------ Supplied records ------

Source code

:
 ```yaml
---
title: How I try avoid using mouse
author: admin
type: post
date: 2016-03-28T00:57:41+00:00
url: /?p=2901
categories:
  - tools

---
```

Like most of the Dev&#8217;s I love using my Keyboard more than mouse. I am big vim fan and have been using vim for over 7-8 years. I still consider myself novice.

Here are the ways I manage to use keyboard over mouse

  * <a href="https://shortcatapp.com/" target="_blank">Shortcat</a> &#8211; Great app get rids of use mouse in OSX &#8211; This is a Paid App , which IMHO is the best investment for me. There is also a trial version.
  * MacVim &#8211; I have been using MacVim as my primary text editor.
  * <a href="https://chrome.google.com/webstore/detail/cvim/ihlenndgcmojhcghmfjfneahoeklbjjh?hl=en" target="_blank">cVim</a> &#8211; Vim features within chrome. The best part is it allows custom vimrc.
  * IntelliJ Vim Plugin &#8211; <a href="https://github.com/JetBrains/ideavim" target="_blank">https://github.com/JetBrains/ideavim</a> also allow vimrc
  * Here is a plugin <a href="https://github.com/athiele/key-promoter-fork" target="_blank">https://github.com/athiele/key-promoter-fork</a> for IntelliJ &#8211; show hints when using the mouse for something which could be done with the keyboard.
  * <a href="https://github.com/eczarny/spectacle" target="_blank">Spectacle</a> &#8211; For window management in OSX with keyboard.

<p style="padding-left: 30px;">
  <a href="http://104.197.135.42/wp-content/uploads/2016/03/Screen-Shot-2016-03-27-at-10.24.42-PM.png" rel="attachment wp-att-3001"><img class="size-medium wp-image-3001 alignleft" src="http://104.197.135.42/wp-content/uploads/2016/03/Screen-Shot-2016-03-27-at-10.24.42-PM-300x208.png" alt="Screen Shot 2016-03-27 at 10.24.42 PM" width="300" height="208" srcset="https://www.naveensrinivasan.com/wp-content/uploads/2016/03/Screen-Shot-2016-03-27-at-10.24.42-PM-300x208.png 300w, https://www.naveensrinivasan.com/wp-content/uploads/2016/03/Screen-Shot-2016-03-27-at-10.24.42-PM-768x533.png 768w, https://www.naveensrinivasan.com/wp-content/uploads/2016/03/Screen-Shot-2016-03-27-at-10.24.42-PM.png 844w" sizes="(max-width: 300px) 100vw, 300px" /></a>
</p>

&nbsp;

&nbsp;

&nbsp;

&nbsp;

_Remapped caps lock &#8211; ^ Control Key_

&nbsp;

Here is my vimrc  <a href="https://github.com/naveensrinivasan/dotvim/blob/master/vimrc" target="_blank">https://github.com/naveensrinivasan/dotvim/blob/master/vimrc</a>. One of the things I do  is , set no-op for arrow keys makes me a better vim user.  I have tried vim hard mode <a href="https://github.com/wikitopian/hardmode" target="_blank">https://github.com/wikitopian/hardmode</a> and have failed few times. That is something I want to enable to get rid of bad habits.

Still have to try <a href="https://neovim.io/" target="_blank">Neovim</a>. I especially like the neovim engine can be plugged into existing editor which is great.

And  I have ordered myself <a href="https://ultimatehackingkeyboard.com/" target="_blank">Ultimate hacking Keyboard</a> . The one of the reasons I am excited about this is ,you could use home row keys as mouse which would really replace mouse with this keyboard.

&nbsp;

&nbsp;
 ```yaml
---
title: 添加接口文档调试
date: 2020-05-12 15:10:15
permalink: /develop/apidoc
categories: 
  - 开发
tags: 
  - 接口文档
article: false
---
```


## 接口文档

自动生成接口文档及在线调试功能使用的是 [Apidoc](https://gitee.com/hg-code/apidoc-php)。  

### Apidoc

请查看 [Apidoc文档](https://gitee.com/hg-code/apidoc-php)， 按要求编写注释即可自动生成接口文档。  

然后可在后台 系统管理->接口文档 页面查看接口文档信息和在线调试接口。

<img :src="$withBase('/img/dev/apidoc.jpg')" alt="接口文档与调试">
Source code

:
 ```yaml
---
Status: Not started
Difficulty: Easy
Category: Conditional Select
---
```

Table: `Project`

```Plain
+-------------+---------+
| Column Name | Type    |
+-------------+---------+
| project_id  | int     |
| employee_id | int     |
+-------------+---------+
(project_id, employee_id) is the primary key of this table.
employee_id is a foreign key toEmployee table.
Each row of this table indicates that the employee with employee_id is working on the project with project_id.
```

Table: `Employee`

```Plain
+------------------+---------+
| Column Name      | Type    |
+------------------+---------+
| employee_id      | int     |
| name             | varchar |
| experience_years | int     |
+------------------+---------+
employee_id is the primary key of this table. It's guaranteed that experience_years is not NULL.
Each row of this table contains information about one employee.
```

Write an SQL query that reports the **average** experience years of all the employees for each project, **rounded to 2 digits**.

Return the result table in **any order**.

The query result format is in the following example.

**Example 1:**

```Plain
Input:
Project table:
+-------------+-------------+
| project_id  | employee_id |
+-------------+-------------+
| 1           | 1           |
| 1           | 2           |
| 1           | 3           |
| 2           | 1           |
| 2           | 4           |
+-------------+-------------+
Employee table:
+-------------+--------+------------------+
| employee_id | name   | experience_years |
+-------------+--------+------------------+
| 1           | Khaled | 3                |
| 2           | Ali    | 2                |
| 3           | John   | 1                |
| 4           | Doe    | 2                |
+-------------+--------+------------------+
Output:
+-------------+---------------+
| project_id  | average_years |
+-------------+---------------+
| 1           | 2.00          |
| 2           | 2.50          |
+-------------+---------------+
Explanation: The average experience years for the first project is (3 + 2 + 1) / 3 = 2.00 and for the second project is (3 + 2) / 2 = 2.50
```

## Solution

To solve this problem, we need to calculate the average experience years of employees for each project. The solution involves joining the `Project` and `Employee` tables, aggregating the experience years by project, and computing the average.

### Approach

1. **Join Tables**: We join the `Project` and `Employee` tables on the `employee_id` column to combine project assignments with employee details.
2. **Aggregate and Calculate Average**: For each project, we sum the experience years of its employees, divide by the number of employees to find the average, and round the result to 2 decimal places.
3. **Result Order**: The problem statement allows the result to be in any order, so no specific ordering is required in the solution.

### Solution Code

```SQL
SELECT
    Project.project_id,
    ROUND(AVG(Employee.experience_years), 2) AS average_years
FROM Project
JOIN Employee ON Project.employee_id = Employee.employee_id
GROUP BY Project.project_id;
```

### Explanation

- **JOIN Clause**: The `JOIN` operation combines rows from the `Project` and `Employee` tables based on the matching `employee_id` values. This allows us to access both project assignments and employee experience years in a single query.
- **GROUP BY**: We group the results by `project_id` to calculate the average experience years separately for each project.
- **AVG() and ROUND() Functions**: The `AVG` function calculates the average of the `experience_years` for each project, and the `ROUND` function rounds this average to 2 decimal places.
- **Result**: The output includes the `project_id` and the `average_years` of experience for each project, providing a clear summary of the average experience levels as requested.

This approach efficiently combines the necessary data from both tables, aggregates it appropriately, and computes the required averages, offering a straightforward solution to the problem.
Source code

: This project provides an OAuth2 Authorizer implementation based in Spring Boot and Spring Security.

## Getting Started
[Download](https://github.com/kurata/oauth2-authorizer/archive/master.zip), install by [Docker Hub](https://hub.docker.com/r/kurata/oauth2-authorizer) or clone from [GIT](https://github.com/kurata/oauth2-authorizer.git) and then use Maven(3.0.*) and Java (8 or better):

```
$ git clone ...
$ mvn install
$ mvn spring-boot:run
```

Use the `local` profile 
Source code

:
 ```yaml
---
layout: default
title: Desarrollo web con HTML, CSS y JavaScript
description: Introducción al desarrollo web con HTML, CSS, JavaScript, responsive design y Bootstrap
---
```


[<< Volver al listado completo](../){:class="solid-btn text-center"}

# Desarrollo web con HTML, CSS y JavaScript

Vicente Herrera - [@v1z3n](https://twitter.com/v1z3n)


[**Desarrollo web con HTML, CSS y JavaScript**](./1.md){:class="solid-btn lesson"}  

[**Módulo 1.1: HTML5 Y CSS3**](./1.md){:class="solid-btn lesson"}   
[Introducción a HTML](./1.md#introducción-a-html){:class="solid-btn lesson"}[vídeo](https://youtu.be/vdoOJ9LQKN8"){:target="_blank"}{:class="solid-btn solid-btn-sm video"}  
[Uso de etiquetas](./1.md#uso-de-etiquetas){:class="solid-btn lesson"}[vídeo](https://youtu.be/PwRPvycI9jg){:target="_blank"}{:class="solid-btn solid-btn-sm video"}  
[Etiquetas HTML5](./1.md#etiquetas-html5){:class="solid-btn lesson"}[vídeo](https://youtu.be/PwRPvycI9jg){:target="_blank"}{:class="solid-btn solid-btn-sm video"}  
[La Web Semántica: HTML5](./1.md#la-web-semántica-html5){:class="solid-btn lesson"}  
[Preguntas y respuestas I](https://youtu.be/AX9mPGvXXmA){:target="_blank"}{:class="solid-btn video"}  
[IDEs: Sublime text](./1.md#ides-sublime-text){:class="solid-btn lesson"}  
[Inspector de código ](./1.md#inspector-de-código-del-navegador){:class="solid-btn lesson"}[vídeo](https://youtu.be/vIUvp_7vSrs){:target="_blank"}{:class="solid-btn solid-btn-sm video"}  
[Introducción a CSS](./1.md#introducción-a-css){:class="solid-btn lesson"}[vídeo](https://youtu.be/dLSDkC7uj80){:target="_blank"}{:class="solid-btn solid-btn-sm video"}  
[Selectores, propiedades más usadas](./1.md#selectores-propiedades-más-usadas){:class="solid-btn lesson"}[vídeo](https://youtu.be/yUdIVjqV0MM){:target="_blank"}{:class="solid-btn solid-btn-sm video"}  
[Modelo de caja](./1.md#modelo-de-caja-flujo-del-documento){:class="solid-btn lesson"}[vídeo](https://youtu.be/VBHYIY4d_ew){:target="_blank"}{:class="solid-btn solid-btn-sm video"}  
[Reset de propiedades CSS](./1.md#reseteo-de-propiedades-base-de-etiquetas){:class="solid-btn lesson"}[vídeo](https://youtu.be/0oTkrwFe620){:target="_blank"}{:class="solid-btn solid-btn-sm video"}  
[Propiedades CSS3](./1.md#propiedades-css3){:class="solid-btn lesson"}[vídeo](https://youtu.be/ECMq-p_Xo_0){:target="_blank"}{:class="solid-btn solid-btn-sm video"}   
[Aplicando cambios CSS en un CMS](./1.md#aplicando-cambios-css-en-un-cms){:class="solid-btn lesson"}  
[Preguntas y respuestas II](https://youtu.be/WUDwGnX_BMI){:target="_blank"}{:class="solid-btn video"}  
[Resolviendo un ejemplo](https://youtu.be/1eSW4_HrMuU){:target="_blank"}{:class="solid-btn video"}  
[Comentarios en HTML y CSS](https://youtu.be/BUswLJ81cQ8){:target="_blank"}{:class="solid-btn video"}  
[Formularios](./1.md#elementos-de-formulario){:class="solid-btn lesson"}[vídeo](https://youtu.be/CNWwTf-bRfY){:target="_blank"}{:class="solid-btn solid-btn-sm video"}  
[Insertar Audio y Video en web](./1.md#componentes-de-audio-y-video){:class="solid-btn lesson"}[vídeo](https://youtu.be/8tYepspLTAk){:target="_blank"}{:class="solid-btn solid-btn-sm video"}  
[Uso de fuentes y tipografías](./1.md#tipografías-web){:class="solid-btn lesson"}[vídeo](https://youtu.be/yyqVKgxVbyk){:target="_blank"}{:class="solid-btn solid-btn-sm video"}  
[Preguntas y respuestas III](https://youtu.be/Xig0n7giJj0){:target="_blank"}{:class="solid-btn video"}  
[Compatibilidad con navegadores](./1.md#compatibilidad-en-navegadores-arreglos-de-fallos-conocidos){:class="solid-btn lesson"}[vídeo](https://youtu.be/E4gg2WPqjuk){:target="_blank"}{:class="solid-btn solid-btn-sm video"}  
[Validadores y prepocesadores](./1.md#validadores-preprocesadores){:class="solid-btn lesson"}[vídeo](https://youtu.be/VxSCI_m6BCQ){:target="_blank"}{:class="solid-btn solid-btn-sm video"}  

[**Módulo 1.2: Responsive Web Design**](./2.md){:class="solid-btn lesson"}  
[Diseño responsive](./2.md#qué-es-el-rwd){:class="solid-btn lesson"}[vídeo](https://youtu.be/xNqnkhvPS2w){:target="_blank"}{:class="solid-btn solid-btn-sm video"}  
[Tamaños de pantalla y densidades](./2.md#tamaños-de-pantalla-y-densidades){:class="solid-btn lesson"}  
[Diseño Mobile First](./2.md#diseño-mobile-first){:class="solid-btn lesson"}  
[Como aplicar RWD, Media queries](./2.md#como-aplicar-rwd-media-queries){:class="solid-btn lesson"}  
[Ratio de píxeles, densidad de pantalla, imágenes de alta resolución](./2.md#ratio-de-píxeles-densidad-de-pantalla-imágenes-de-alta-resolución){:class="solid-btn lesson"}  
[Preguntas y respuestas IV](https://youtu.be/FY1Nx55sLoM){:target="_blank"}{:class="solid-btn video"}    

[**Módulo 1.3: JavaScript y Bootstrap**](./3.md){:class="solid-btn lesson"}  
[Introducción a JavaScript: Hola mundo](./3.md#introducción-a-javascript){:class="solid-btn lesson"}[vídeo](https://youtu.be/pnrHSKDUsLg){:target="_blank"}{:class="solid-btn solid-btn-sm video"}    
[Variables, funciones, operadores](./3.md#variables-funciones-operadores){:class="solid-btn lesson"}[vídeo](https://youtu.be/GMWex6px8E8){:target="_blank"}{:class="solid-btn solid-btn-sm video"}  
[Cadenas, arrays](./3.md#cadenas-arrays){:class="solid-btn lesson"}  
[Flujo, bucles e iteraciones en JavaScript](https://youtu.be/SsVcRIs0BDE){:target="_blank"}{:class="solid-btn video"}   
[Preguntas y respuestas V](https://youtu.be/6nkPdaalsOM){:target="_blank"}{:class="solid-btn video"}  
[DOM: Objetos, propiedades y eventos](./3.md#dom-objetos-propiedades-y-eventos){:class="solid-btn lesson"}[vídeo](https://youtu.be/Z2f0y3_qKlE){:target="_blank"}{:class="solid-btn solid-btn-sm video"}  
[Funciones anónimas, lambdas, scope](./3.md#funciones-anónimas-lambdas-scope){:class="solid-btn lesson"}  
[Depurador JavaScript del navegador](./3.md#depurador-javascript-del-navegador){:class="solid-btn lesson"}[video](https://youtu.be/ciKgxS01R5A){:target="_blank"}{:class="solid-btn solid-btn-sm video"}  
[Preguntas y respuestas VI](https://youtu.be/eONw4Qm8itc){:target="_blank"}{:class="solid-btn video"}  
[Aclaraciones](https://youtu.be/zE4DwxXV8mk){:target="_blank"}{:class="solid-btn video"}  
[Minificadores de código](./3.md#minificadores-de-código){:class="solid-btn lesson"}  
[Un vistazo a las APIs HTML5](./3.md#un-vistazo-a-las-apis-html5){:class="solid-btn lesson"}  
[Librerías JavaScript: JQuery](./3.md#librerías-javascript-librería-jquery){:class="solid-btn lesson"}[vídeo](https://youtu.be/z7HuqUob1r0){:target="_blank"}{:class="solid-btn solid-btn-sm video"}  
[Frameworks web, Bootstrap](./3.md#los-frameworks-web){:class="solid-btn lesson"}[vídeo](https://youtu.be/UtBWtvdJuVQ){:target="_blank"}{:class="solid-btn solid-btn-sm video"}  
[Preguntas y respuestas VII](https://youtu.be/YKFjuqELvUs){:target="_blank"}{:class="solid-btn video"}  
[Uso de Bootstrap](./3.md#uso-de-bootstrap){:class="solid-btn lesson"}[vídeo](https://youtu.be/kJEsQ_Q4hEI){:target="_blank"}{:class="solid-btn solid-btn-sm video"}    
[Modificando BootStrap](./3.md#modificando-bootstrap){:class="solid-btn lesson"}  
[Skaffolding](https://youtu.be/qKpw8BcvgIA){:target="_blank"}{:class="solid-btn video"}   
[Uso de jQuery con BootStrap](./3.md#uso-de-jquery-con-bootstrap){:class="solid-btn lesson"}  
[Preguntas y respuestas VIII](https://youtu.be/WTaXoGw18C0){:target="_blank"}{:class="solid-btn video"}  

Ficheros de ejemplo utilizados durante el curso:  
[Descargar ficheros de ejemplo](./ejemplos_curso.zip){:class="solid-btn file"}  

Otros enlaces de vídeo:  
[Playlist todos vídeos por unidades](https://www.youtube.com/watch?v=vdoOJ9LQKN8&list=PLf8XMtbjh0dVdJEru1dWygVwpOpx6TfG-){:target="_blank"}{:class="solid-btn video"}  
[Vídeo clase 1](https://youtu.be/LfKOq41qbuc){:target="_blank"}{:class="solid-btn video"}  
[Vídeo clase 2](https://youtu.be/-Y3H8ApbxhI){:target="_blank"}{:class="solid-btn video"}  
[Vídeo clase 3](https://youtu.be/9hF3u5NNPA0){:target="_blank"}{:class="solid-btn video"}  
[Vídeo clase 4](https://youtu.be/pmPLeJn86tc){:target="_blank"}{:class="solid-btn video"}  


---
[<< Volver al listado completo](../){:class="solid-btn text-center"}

------

§ What to produce
Return only the exact lines from the opening of the records through the line that contains "primary text editor.", both included.

§ Output for this exercise
Source code

:
 ```yaml
---
title: How I try avoid using mouse
author: admin
type: post
date: 2016-03-28T00:57:41+00:00
url: /?p=2901
categories:
  - tools

---
```

Like most of the Dev&#8217;s I love using my Keyboard more than mouse. I am big vim fan and have been using vim for over 7-8 years. I still consider myself novice.

Here are the ways I manage to use keyboard over mouse

  * <a href="https://shortcatapp.com/" target="_blank">Shortcat</a> &#8211; Great app get rids of use mouse in OSX &#8211; This is a Paid App , which IMHO is the best investment for me. There is also a trial version.
  * MacVim &#8211; I have been using MacVim as my primary text editor.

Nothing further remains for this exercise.